Felipe Pantone’s work starts with the visual language that has accompanied the naturalization of digital communications in our time, exposing, largely, the subsoil of contemporary visual culture. The glitch, iridescence, or distortion are important components in this language, inasmuch as they evidence how it is that computing patterns acquire meaning; Big Data is not a linear accumulation of data, but a collage, an assemblage, an expansive kinetic network that reacts to our every act, connecting our individual clicks with massive statistics used to give new shapes to social tissues.
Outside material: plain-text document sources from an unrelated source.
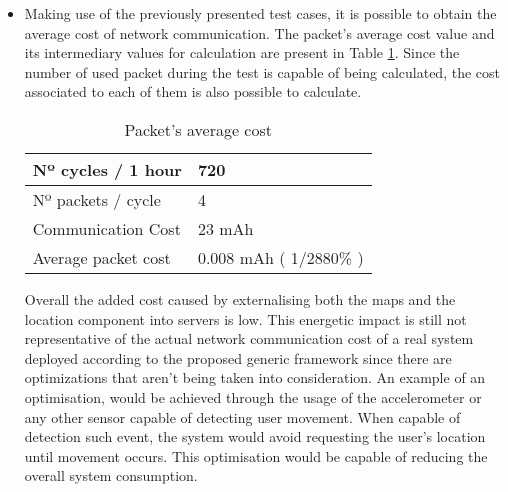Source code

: \begin{itemize}
  
\item Making use of the previously presented test cases, it is possible to obtain the average cost of network communication. The packet's average cost value and its intermediary values for calculation are present in Table \ref{table:packet}. Since the number of used packet during the test is capable of being calculated, the cost associated to each of them is also possible to calculate.   
  
\begin{table}[h!]  
\centering  
\begin{tabular}{ | m{5cm} | m{5cm} | }   
\hline  
Nº cycles / 1 hour &  720 \\   
\hline  
Nº packets / cycle & 4 \\   
\hline  
Communication Cost & 23 mAh \\   
\hline  
Average packet cost & 0.008 mAh ( 1/2880\% ) \\   
\hline  
\end{tabular}  
\caption[Packet's average cost]{Packet's average cost}  
\label{table:packet}  
\end{table}  
 
 
Overall the added cost caused by externalising both the maps and the location component into servers is low. This energetic impact is still not representative of the actual network communication cost of a real system deployed according to the proposed generic framework since there are optimizations that aren't being taken into consideration. An example of an optimisation, would be achieved through the usage of the accelerometer or any other sensor capable of detecting user movement. When capable of detection such event, the system would avoid requesting the user's location until movement occurs. This optimisation would be capable of reducing the overall system consumption. 
\end{itemize}  
  
 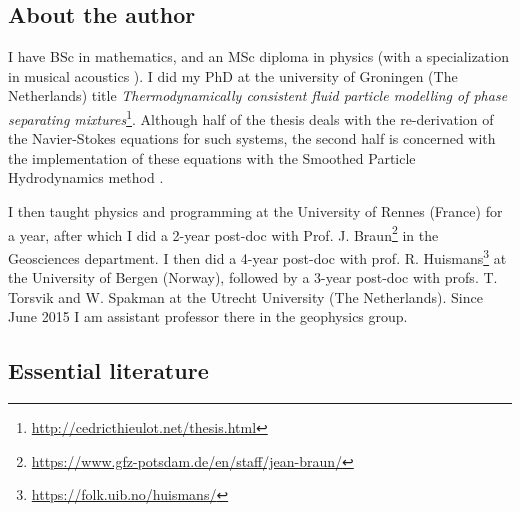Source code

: \documentclass[a4paper]{article}
\begin{document}
\subsection{About the author} %

I have BSc in mathematics, and an MSc diploma in physics (with a specialization in 
musical acoustics \cite{dewl02}). I did my PhD at the 
university of Groningen (The Netherlands) title {\sl Thermodynamically consistent 
fluid particle modelling of phase separating 
mixtures}\footnote{\url{http://cedricthieulot.net/thesis.html}}.
Although half of the thesis deals with the re-derivation of the Navier-Stokes 
equations for such systems\cite{esth03}, the second half is concerned with 
the implementation of these equations with the Smoothed Particle Hydrodynamics
method \cite{thje05a,thje05b,thes05}.

I then taught physics and programming at the University of Rennes (France) for a year, 
after which I did a 2-year post-doc with Prof. J. 
Braun\footnote{\url{https://www.gfz-potsdam.de/en/staff/jean-braun/}} in the 
Geosciences department. 
I then did a 4-year post-doc with prof. R. 
Huismans\footnote{\url{https://folk.uib.no/huismans/}} at the University of Bergen (Norway), 
followed by a 3-year post-doc with profs. T. Torsvik and W. Spakman at the Utrecht
University (The Netherlands). 
Since June 2015 I am assistant professor there in the geophysics group.
 


\subsection{Essential literature} %
\end{document}
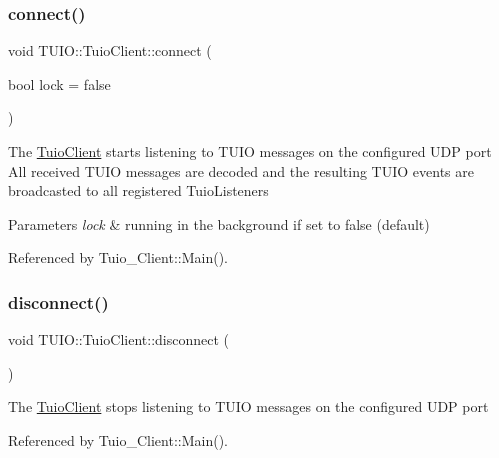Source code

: \subsubsection{\texorpdfstring{connect()}{connect()}}
{\footnotesize\ttfamily void T\+U\+I\+O\+::\+Tuio\+Client\+::connect (\begin{DoxyParamCaption}\item[{bool}]{lock = {\ttfamily false} }\end{DoxyParamCaption})}

The \hyperlink{class_t_u_i_o_1_1_tuio_client}{Tuio\+Client} starts listening to T\+U\+IO messages on the configured U\+DP port All received T\+U\+IO messages are decoded and the resulting T\+U\+IO events are broadcasted to all registered Tuio\+Listeners


\begin{DoxyParams}{Parameters}
{\em lock} & running in the background if set to false (default) \\
\hline
\end{DoxyParams}


Referenced by Tuio\+\_\+\+Client\+::\+Main().

\mbox{\label{class_t_u_i_o_1_1_tuio_client_a4c2291700e637ae6e1ceb55887003500}} 
\subsubsection{\texorpdfstring{disconnect()}{disconnect()}}
{\footnotesize\ttfamily void T\+U\+I\+O\+::\+Tuio\+Client\+::disconnect (\begin{DoxyParamCaption}{ }\end{DoxyParamCaption})}

The \hyperlink{class_t_u_i_o_1_1_tuio_client}{Tuio\+Client} stops listening to T\+U\+IO messages on the configured U\+DP port 

Referenced by Tuio\+\_\+\+Client\+::\+Main().

\mbox{\label{class_t_u_i_o_1_1_tuio_client_a2d8516d662e711d82eb376a7d558ff20}} 
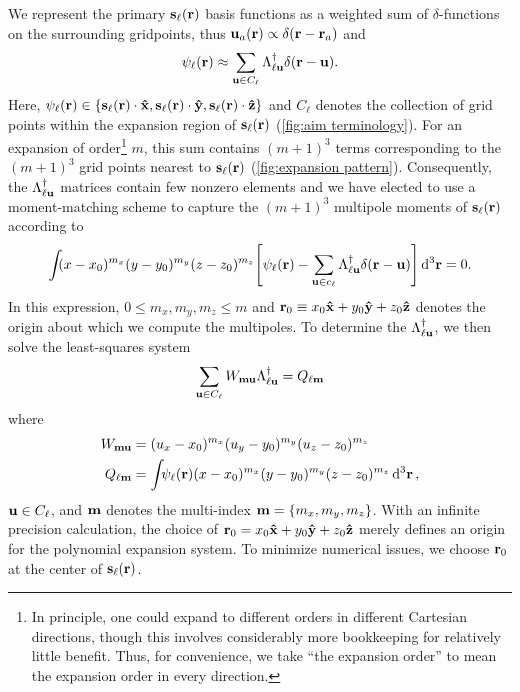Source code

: We represent the primary $\vb{s}_\ell(\vb{r})$ basis functions as a weighted sum of $\delta$-functions on the surrounding gridpoints, thus $\vb{u}_a(\vb{r}) \propto \delta(\vb{r} - \vb{r}_a)$ and
\begin{equation}
  \psi_\ell(\vb{r}) \approx \sum_{\vb{u} \in C_\ell} \Lambda_{\ell\vb{u}}^\dagger \delta(\vb{r} - \vb{u}).
  \label{eq:grid linear combination}
\end{equation}
Here, $\psi_\ell(\vb{r}) \in \qty{\vb{s}_\ell(\vb{r})\cdot \vu{x}, \vb{s}_\ell(\vb{r}) \cdot \vu{y}, \vb{s}_\ell(\vb{r}) \cdot \vu{z}}$ and $C_\ell$ denotes the collection of grid points within the expansion region of $\vb{s}_\ell(\vb{r})$ (\cref{fig:aim terminology}).
For an expansion of order\footnote{In principle, one could expand to different orders in different Cartesian directions, though this involves considerably more bookkeeping for relatively little benefit. Thus, for convenience, we take ``the expansion order'' to mean the expansion order in every direction.} $m$, this sum contains $(m + 1)^3$ terms corresponding to the $(m + 1)^3$ grid points nearest to $\vb{s}_\ell(\vb{r})$ (\cref{fig:expansion pattern}).
Consequently, the $\Lambda_{\ell \vb{u}}^\dagger$ matrices contain few nonzero elements and we have elected to use a moment-matching scheme to capture the $(m + 1)^3$ multipole moments of $\vb{s}_\ell(\vb{r})$ according to
\begin{equation}
  \int_{} \kern0.1em (x - x_0)^{m_x}(y - y_0)^{m_y}(z - z_0)^{m_z} \qty[\psi_\ell(\vb{r}) - \sum_{\vb{u} \in c_\ell} \Lambda_{\ell\vb{u}}^\dagger \delta(\vb{r} - \vb{u})] \dd[3]{\vb{r}} = 0.
  \label{eq:moment matching}
\end{equation}
In this expression, $0 \leqslant m_x, m_y, m_z \leqslant m$ and $\vb{r}_0 \equiv x_0 \vu{x} + y_0 \vu{y} + z_0\vu{z}$ denotes the origin about which we compute the multipoles.
To determine the $\Lambda_{\ell \vb{u}}^\dagger$, we then solve the least-squares system
\begin{equation}
  \sum_{\vb{u} \in C_\ell} W_{\vb{m}\vb{u}}\Lambda_{\ell\vb{u}}^\dagger = Q_{\ell\vb{m}}
  \label{eq:expansion matrix system}
\end{equation}
where
\begin{subequations}
  \begin{align}
    W_{\vb{m}\vb{u}} &= (u_x - x_0)^{m_x} (u_y - y_0)^{m_y} (u_z - z_0)^{m_z} \label{eq:w matrix} \\
    Q_{\ell \vb{m}} &= \int_{} \psi_\ell(\vb{r}) (x - x_0)^{m_x} (y - y_0)^{m_y} (z - z_0)^{m_z} \dd[3]{\vb{r}} \label{eq:q vector},
  \end{align}
\end{subequations}
$\vb{u} \in C_\ell$, and $\vb{m}$ denotes the multi-index $\vb{m} = \qty{m_x, m_y, m_z}$.
With an infinite precision calculation, the choice of $\vb{r}_0 = x_0 \vu{x} + y_0 \vu{y} + z_0 \vu{z}$ merely defines an origin for the polynomial expansion system.
To minimize numerical issues, we choose $\vb{r}_0$ at the center of $\vb{s}_\ell(\vb{r})$.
Through the combination of analogous media (such as spray paint) with sophisticated printing methods, Pantone has achieved to produce images that stand out even amidst the fragmentary visual traffic of contemporary cities. As cuts in the tissue, his works function like windows towards the underlying logics that direct our sight: towards certain buttons in the web that we manage to identify as safe, towards certain chromatic range that satisfies the eye when adjusting a screen, towards the order that makes a web-page’s design intelligible… and so on and so forth.
OPTICHROMIE
Optichromie is a series in which Pantone explores the visual effects produced by the clash of intensified colors and techniques rooted upon kinetic and op art. The compositions juxtapose numerous and diverse elements whose ordering seems to irrupt, rather than continue, reality itself. The series consists of pieces that generate visual noise to such a degree that it produces eye fatigue; the total fragmentation of elements responds to new visual conditions configured by the internet, in which multiple images compete for the ephemeral attention of spectators. The Optichromies try to prevail and remain in a panorama where the visual suffers constant change at great speed.
CHROMADYNAMICA
Chromadynamica is a project that hones in on graphical details of the Optichromie series. Through kinetic interplay, this series focuses on the relations between colors and space, except oriented by the fast changes that can be visualized in contemporary media such as the internet. The dynamism in these works is produced by the interactions between colors as if they were the product of a deep close-up of a screen’s pixels, where certain patterns look like waterfalls or software errors. The textures that can be appreciated, traditionally the result of manual pigment mixtures, are here the product of a mechanical procedure: an ultramodern color impression comes to bear artistic qualities previously reserved for the work of the figure of the painter.
SUBTRACTIVE VARIABILITY
Subtractive Variability refers to the subtractive synthesis of colors commonly used by oil painters for the past centuries, as well as by printers of every kind since the beginning of the 20th century. The series explores the action of these colors (cyan, magenta, yellow), which in occasions can suggest clarity and chromatic definition, but that in others can diffuse and reduce intensity of overlapping colors. Pantone realizes these works through controlled printing operations that nonetheless generate chromatic ranges in a random fashion, experimenting in a way that the result is always a surprise in visual terms. In this sense, the series is composed by a diversity of pieces dedicated to the manipulation of color, all of them instances that make evident the relations between colors from the point of view of current printing technologies.
PLANNED IRIDESCENCE
Programmed obsolescence refers to the end-point of a technological product’s life, which has been planned beforehand. Pantone crafts a wordplay in which he refers to the iridescent effect through which an entire chromatic range can be perceived upon certain surfaces such as oils, soap bubbles, or CDs. Usually accidental and hard to fix, the iridescence in this case is deliberate, programmed, suggesting, not without irony, an absolute control over light. By regulating the gradients of every color, their repetition, and even their displacement, Pantone turns the experience of looking at these works unique, inasmuch as every step taken by spectators, every movement, modifies and reconstructs how they look.